Only the text of the records, copied exactly, is wanted; no pictures.
[ENTRIES PROVIDED — start]
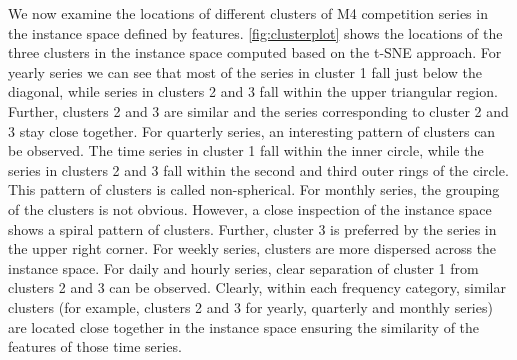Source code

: \documentclass[11pt,a4paper,]{article}
\begin{document}
We now examine the locations of different clusters of M4 competition series in the instance space defined by features. \autoref{fig:clusterplot} shows the locations of the three clusters in the instance space computed based on the t-SNE approach. For yearly series we can see that most of the series in cluster 1 fall just below the diagonal, while series in clusters 2 and 3 fall within the upper triangular region. Further, clusters 2 and 3 are similar and the series corresponding to cluster 2 and 3 stay close together. For quarterly series, an interesting pattern of clusters can be observed. The time series in cluster 1 fall within the inner circle, while the series in clusters 2 and 3 fall within the second and third outer rings of the circle. This pattern of clusters is called non-spherical. For monthly series, the grouping of the clusters is not obvious. However, a close inspection of the instance space shows a spiral pattern of clusters. Further, cluster 3 is preferred by the series in the upper right corner. For weekly series, clusters are more dispersed across the instance space. For daily and hourly series, clear separation of cluster 1 from clusters 2 and 3 can be observed. Clearly, within each frequency category, similar clusters (for example, clusters 2 and 3 for yearly, quarterly and monthly series) are located close together in the instance space ensuring the similarity of the features of those time series.
\end{document}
[ENTRIES PROVIDED — finish]
### SOLUTION
Source code

: \documentclass[11pt,a4paper,]{article}
\begin{document}
We now examine the locations of different clusters of M4 competition series in the instance space defined by features. \autoref{fig:clusterplot} shows the locations of the three clusters in the instance space computed based on the t-SNE approach. For yearly series we can see that most of the series in cluster 1 fall just below the diagonal, while series in clusters 2 and 3 fall within the upper triangular region. Further, clusters 2 and 3 are similar and the series corresponding to cluster 2 and 3 stay close together. For quarterly series, an interesting pattern of clusters can be observed. The time series in cluster 1 fall within the inner circle, while the series in clusters 2 and 3 fall within the second and third outer rings of the circle. This pattern of clusters is called non-spherical. For monthly series, the grouping of the clusters is not obvious. However, a close inspection of the instance space shows a spiral pattern of clusters. Further, cluster 3 is preferred by the series in the upper right corner. For weekly series, clusters are more dispersed across the instance space. For daily and hourly series, clear separation of cluster 1 from clusters 2 and 3 can be observed. Clearly, within each frequency category, similar clusters (for example, clusters 2 and 3 for yearly, quarterly and monthly series) are located close together in the instance space ensuring the similarity of the features of those time series.
\end{document}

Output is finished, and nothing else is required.